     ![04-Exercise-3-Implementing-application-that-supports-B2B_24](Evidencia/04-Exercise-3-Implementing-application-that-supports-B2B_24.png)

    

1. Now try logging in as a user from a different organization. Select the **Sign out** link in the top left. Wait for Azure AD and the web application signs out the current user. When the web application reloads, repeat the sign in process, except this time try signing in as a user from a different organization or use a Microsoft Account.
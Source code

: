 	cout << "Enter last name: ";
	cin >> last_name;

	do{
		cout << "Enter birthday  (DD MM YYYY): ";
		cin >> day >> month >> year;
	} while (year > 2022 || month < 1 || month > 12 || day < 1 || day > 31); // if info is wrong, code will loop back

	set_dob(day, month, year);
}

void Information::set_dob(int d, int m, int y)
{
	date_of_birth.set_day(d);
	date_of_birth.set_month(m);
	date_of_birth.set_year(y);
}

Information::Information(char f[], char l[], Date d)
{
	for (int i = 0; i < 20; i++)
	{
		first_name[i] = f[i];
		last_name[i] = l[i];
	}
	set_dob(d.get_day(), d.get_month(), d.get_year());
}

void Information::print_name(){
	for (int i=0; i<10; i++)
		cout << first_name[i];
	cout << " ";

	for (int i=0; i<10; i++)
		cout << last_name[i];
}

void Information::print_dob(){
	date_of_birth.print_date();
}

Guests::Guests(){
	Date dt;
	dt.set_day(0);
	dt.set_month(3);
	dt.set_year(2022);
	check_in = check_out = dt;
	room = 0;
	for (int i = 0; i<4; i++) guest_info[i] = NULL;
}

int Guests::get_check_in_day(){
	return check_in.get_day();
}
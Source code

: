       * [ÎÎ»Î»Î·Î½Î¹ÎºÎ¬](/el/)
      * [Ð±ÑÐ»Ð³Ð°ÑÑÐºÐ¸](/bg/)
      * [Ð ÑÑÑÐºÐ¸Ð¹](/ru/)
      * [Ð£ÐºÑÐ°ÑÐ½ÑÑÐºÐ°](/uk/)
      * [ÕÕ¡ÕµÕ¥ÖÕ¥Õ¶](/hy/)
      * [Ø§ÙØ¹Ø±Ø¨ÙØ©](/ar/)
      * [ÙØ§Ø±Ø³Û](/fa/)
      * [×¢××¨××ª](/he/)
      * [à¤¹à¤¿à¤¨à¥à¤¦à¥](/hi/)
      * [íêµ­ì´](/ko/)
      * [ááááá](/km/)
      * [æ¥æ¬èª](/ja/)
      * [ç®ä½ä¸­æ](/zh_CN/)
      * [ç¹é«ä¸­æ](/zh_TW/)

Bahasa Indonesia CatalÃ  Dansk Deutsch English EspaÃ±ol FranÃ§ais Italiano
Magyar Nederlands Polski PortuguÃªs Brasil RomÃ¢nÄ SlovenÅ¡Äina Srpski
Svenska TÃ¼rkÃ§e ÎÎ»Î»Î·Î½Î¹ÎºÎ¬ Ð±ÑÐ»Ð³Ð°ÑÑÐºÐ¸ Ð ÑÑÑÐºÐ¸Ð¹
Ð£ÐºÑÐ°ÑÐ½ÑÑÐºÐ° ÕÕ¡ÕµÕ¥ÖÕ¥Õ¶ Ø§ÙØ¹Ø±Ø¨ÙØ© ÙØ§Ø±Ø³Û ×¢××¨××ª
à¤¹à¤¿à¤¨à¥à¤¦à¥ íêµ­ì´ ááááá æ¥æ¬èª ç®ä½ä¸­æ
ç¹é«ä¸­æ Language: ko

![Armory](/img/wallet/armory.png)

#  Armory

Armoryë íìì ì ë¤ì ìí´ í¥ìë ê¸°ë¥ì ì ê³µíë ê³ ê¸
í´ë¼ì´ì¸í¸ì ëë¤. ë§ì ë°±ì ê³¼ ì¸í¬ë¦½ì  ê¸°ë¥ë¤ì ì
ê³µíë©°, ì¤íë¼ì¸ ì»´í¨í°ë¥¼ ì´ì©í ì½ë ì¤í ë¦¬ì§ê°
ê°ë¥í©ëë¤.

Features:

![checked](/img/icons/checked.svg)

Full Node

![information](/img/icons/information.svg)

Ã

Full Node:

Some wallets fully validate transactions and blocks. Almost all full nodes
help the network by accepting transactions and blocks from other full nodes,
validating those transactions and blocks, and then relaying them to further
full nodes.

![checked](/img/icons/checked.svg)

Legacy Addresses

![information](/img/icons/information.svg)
* * * * * * * * *
*WHAT YOU HAVE TO DO:* Give back every line of the material, exactly as written.

*YOUR RESPONSE:*
     ![04-Exercise-3-Implementing-application-that-supports-B2B_24](Evidencia/04-Exercise-3-Implementing-application-that-supports-B2B_24.png)

    

1. Now try logging in as a user from a different organization. Select the **Sign out** link in the top left. Wait for Azure AD and the web application signs out the current user. When the web application reloads, repeat the sign in process, except this time try signing in as a user from a different organization or use a Microsoft Account.
Source code

: 	cout << "Enter last name: ";
	cin >> last_name;

	do{
		cout << "Enter birthday  (DD MM YYYY): ";
		cin >> day >> month >> year;
	} while (year > 2022 || month < 1 || month > 12 || day < 1 || day > 31); // if info is wrong, code will loop back

	set_dob(day, month, year);
}

void Information::set_dob(int d, int m, int y)
{
	date_of_birth.set_day(d);
	date_of_birth.set_month(m);
	date_of_birth.set_year(y);
}

Information::Information(char f[], char l[], Date d)
{
	for (int i = 0; i < 20; i++)
	{
		first_name[i] = f[i];
		last_name[i] = l[i];
	}
	set_dob(d.get_day(), d.get_month(), d.get_year());
}

void Information::print_name(){
	for (int i=0; i<10; i++)
		cout << first_name[i];
	cout << " ";

	for (int i=0; i<10; i++)
		cout << last_name[i];
}

void Information::print_dob(){
	date_of_birth.print_date();
}

Guests::Guests(){
	Date dt;
	dt.set_day(0);
	dt.set_month(3);
	dt.set_year(2022);
	check_in = check_out = dt;
	room = 0;
	for (int i = 0; i<4; i++) guest_info[i] = NULL;
}

int Guests::get_check_in_day(){
	return check_in.get_day();
}
Source code

:       * [ÎÎ»Î»Î·Î½Î¹ÎºÎ¬](/el/)
      * [Ð±ÑÐ»Ð³Ð°ÑÑÐºÐ¸](/bg/)
      * [Ð ÑÑÑÐºÐ¸Ð¹](/ru/)
      * [Ð£ÐºÑÐ°ÑÐ½ÑÑÐºÐ°](/uk/)
      * [ÕÕ¡ÕµÕ¥ÖÕ¥Õ¶](/hy/)
      * [Ø§ÙØ¹Ø±Ø¨ÙØ©](/ar/)
      * [ÙØ§Ø±Ø³Û](/fa/)
      * [×¢××¨××ª](/he/)
      * [à¤¹à¤¿à¤¨à¥à¤¦à¥](/hi/)
      * [íêµ­ì´](/ko/)
      * [ááááá](/km/)
      * [æ¥æ¬èª](/ja/)
      * [ç®ä½ä¸­æ](/zh_CN/)
      * [ç¹é«ä¸­æ](/zh_TW/)

Bahasa Indonesia CatalÃ  Dansk Deutsch English EspaÃ±ol FranÃ§ais Italiano
Magyar Nederlands Polski PortuguÃªs Brasil RomÃ¢nÄ SlovenÅ¡Äina Srpski
Svenska TÃ¼rkÃ§e ÎÎ»Î»Î·Î½Î¹ÎºÎ¬ Ð±ÑÐ»Ð³Ð°ÑÑÐºÐ¸ Ð ÑÑÑÐºÐ¸Ð¹
Ð£ÐºÑÐ°ÑÐ½ÑÑÐºÐ° ÕÕ¡ÕµÕ¥ÖÕ¥Õ¶ Ø§ÙØ¹Ø±Ø¨ÙØ© ÙØ§Ø±Ø³Û ×¢××¨××ª
à¤¹à¤¿à¤¨à¥à¤¦à¥ íêµ­ì´ ááááá æ¥æ¬èª ç®ä½ä¸­æ
ç¹é«ä¸­æ Language: ko

![Armory](/img/wallet/armory.png)

#  Armory

Armoryë íìì ì ë¤ì ìí´ í¥ìë ê¸°ë¥ì ì ê³µíë ê³ ê¸
í´ë¼ì´ì¸í¸ì ëë¤. ë§ì ë°±ì ê³¼ ì¸í¬ë¦½ì  ê¸°ë¥ë¤ì ì
ê³µíë©°, ì¤íë¼ì¸ ì»´í¨í°ë¥¼ ì´ì©í ì½ë ì¤í ë¦¬ì§ê°
ê°ë¥í©ëë¤.

Features:

![checked](/img/icons/checked.svg)

Full Node

![information](/img/icons/information.svg)

Ã

Full Node:

Some wallets fully validate transactions and blocks. Almost all full nodes
help the network by accepting transactions and blocks from other full nodes,
validating those transactions and blocks, and then relaying them to further
full nodes.

![checked](/img/icons/checked.svg)

Legacy Addresses

![information](/img/icons/information.svg)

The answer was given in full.